+++ SUPPLIED MATERIAL +++

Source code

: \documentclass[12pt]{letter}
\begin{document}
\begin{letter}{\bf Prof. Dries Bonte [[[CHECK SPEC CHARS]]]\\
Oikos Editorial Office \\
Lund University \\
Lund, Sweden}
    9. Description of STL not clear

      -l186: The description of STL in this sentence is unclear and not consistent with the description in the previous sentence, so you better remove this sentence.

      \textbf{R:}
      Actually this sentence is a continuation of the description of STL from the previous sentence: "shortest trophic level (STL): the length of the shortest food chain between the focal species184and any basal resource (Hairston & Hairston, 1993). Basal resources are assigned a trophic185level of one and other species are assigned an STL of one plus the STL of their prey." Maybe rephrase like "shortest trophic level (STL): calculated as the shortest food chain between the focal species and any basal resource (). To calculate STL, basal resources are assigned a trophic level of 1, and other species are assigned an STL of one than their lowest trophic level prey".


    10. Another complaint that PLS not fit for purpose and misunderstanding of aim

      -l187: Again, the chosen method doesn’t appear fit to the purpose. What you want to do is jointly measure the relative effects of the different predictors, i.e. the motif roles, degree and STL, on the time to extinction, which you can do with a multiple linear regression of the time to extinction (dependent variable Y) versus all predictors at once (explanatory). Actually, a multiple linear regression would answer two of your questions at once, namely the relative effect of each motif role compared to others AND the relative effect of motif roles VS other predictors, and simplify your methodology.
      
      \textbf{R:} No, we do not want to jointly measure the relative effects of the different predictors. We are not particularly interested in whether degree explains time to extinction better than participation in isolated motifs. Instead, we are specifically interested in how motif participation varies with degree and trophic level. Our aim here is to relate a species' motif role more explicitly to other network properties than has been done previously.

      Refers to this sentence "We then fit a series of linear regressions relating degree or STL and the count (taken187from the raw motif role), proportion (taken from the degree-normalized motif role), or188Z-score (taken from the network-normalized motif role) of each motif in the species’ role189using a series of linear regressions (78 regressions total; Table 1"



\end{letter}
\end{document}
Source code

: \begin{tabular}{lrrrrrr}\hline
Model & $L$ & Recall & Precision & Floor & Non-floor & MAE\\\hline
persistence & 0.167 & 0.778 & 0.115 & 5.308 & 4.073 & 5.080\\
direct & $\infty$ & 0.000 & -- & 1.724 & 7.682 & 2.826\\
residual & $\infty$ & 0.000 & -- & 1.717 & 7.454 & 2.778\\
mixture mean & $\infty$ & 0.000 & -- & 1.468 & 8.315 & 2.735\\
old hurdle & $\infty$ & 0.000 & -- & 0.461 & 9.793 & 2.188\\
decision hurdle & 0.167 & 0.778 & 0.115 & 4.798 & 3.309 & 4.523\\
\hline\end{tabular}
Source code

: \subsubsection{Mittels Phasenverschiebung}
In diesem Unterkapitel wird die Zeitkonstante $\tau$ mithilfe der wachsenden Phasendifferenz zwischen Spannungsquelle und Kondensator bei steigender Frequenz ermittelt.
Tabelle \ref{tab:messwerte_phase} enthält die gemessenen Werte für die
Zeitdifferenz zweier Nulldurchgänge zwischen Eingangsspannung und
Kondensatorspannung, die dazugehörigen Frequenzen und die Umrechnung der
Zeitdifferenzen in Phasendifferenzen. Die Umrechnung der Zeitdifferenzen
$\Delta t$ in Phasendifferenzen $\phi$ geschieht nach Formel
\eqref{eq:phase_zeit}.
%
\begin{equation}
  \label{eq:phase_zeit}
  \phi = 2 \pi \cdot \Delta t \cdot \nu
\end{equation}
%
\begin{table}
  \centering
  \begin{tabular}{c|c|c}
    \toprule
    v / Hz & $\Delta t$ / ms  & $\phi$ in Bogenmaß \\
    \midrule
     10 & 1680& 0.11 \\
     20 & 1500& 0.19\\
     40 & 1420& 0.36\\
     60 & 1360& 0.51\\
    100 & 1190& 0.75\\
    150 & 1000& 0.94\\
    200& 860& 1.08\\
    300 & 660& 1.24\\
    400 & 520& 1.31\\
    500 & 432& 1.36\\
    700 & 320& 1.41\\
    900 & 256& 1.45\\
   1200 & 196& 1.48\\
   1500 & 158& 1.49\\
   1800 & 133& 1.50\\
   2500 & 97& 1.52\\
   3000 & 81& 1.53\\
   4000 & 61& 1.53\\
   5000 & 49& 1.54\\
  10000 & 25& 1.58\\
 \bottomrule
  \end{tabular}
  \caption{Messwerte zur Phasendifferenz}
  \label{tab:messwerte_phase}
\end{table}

+++

== WHAT THE EXERCISE ASKS ==
Find and copy each line above holding "textbf".

== RESPONSE ==
      \textbf{R:}
      \textbf{R:} No, we do not want to jointly measure the relative effects of the different predictors. We are not particularly interested in whether degree explains time to extinction better than participation in isolated motifs. Instead, we are specifically interested in how motif participation varies with degree and trophic level. Our aim here is to relate a species' motif role more explicitly to other network properties than has been done previously.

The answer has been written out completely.